This post is a continuation to my recent post: “The Internal Revenue Code does not explicitly define “citizen”, “citizenship” or require “citizenship-based taxation“. That post was reposted at the Isaac Brock Society, and received a comment which included:

Your statement that the IRC does not explicitly define citizenship is technically correct. It is also misleading. When the IRC was codified in 1939, the Secretary of Treasury was given an order to issue all needful regulations. That mandate is now found at 26 USC 7805. The needful regulation of the Secretary, Treasury Regulation, 26 CFR 1.1-1(c) explicitly defines citizenship in terms of the 14th Amendment and it included the term subject. 26 CFR 1.1-1(a) explicitly states that the tax imposed by section 1 of the IRC imposes the tax on citizens and residents. It does not list any other type, class or category of person upon the tax may be imposed by force.

In the original post I had demonstrated why taxation based on “citizenship” was a reasonable inference from Sections 1 and 2 of the Internal Revenue Code. The basic reasoning from Sections 1 and 2 of the Internal Revenue (without consideration of outside sources) is reflected in the following syllogism:

1. All individuals with the exception of non-resident aliens are subject to U.S. taxation.

2. Citizens are individuals who are NOT “nonresident aliens”

Therefore, citizens are subject to taxation.

Nevertheless, the comment raises a very interesting question. To put it simply the question is:

Could U.S. Treasury/IRS by regulation exempt Americans abroad from U.S. taxation?

The purpose of this post is to explore this very interesting question.

Let’s work with the information in the comment.

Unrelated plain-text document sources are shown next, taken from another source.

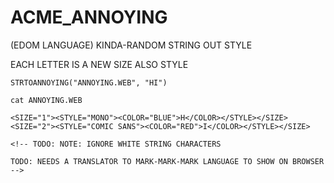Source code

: # ACME_ANNOYING
(EDOM LANGUAGE) KINDA-RANDOM STRING OUT STYLE

EACH LETTER IS A NEW SIZE ALSO STYLE

`STRTOANNOYING("ANNOYING.WEB", "HI")`

`cat ANNOYING.WEB`

`<SIZE="1"><STYLE="MONO"><COLOR="BLUE">H</COLOR></STYLE></SIZE><SIZE="2"><STYLE="COMIC SANS"><COLOR="RED">I</COLOR></STYLE></SIZE>`

`<!-- TODO: NOTE: IGNORE WHITE STRING CHARACTERS`

`TODO: NEEDS A TRANSLATOR TO MARK-MARK-MARK LANGUAGE TO SHOW ON BROWSER -->`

1. S. 7805 of the Internal Revenue Code gives U.S. Treasury the authority to make regulations to implement the provisions of the Internal Revenue Code.

(a) Authorization

Except where such authority is expressly given by this title to any person other than an officer or employee of the Treasury Department, the Secretary shall prescribe all needful rules and regulations for the enforcement of this title, including all rules and regulations as may be necessary by reason of any alteration of law in relation to internal revenue.

2. The regulation made to interpret S. 7805 of the Internal Revenue Code is:

§ 1.1-1 Income tax on individuals.

(a) General rule.

(1) Section 1 of the Code imposes an income tax on the income of every individual who is a citizen or resident of the United States and, to the extent provided by section 871(b) or 877(b), on the income of a nonresident alien individual. …

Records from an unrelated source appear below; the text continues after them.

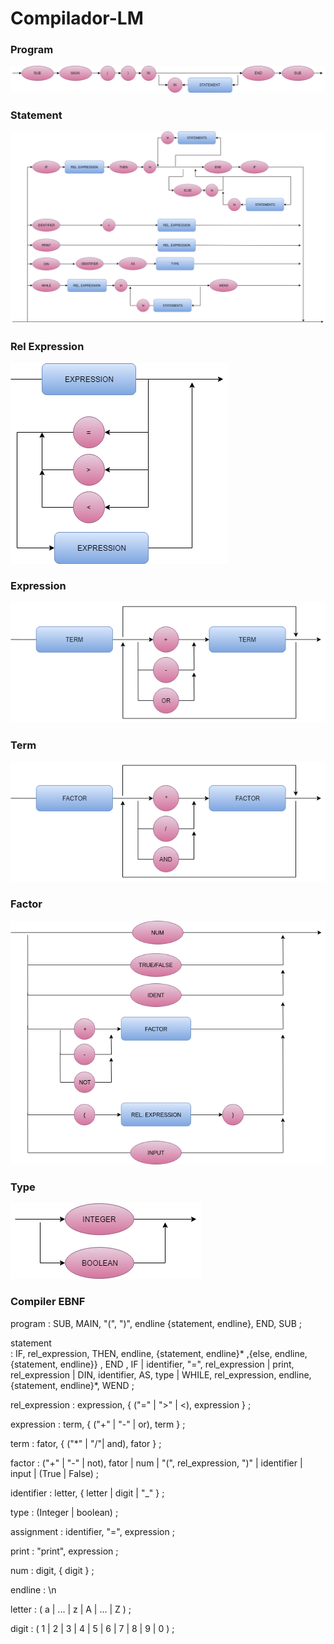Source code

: # Compilador-LM

### Program
![Diagrama1](./Imgs/PROGRAM.png)
<br>

### Statement
![Diagrama2](./Imgs/STATEMENT.png)
<br>

### Rel Expression
![Diagrama3](./Imgs/REL_EXPRESSION.png)
<br>

### Expression
![Diagrama4](./Imgs/EXPRESSION.png)
<br>

### Term
![Diagrama5](./Imgs/TERM.png)
<br>

### Factor
![Diagrama6](./Imgs/FACTOR.png)
<br>

### Type
![Diagrama7](./Imgs/TYPE.png)
<br>


### Compiler EBNF

program 
    : SUB, MAIN, "(", ")", endline {statement, endline}, END, SUB
    ;

statement   
    : IF, rel_expression, THEN, endline, {statement, endline}* ,{else, endline, {statement, endline}} , END , IF 
    | identifier, "=", rel_expression 
    | print, rel_expression
    | DIN, identifier, AS, type
    | WHILE, rel_expression, endline, {statement, endline}*, WEND 
    ;

rel_expression 
    : expression, { ("=" | ">" | <), expression } 
    ;

expression 
    : term, { ("+" | "-" | or), term } 
    ;

term 
    : fator, { ("*" | "/"| and), fator } 
    ;

factor 
    : ("+" | "-" | not), fator 
    | num 
    | "(", rel_expression, ")" 
    | identifier 
    | input 
    | (True | False)
    ;

identifier 
    : letter, { letter | digit | "_" } 
    ;

type
    : (Integer | boolean)
    ;

assignment 
    : identifier, "=", expression 
    ;

print 
    : "print", expression 
    ;

num 
    : digit, { digit } 
    ;

endline 
    : \n

letter 
    : ( a | ... | z | A | ... | Z ) 
    ;

digit 
    : ( 1 | 2 | 3 | 4 | 5 | 6 | 7 | 8 | 9 | 0 ) 
    ;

(JR Note: This does NOT say ONLY “citizen or resident”, but okay.)

(b) Citizens or residents of the United States liable to tax. In general, all citizens of the United States, wherever resident, and all resident alien individuals are liable to the income taxes imposed by the Code whether the income is received from sources within or without the United States. …

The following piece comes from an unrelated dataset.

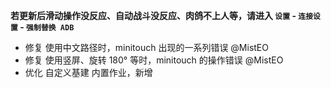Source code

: **若更新后滑动操作没反应、自动战斗没反应、肉鸽不上人等，请进入 `设置` - `连接设置` - `强制替换 ADB`**

- 修复 使用中文路径时，minitouch 出现的一系列错误 @MistEO
- 修复 使用竖屏、旋转 180° 等时，minitouch 的操作错误 @MistEO
- 优化 自定义基建 内置作业，新增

(c) Who is a citizen. Every person born or naturalized in the United States and subject to its jurisdiction is a citizen. For other rules governing the acquisition of citizenship, see chapters 1 and 2 of title III of the Immigration and Nationality Act (8 U.S.C. 1401-1459). For rules governing loss of citizenship, see sections 349 to 357, inclusive, of such Act (8 U.S.C. 1481-1489), Schneider v. Rusk, (1964) 377 U.S. 163, and Rev. Rul. 70-506, C.B. 1970-2, 1. For rules pertaining to persons who are nationals but not citizens at birth, e.g., a person born in American Samoa, see section 308 of such Act (8 U.S.C. 1408). For special rules applicable to certain expatriates who have lost citizenship with a principal purpose of avoiding certain taxes, see section 877. A foreigner who has filed his declaration of intention of becoming a citizen but who has not yet been admitted to citizenship by a final order of a naturalization court is an alien.

All well and good, what might this mean? Why might this be helpful?

A possible conclusion:

In the above regulation Treasury appears to have restricted the meaning and scope of the word “individual” to “citizen or resident”. For example a U.S. national is a broader term than citizen. (Confirmed by S. C of the above regulation “For rules pertaining to persons who are nationals but not citizens at birth“). Yet, in this regulation Treasury appears to have excluded “nationals”, who clearly are “individuals”, from payment of the income taxes imposed in Subtitle A of Title 26. Yet, U.S. “nationals” are clearly “individuals”.

Put it another way: In this Treasury regulation, Treasury is excluding at least one class of “individuals” (“nationals”) from the Income Tax. If Treasury can exclude one class of persons from the meaning of “individuals” for the purposes of S. 1 of the Internal Revenue Code, then why can’t it exclude another class of individuals?

I nominate Americans abroad as a class of “individuals” that Treasury could ALSO exempt from taxation under Subtitle A of Title 26 (the income tax).

To put it another way:

Could “taxation-based citizenship” be abolished by Treasury/IRS regulation? This seems like a simple argument. Why has this argument not been made before?

Afterthought …

In the last two Obama budgets, the White House has recognized the injustice of imposing “U.S. taxation” on certain “accidental Americans“. If Treasury believes it can define “individuals” in a way that excludes certain “individuals” from U.S. Income tax, then why not let the Obama government solve this problem through regulation (which he loves doing anyway) rather than waiting for Congress to change the law (at best as part of major tax reform) or through the Alliance For The Defeat of Citizenship Taxation lawsuit.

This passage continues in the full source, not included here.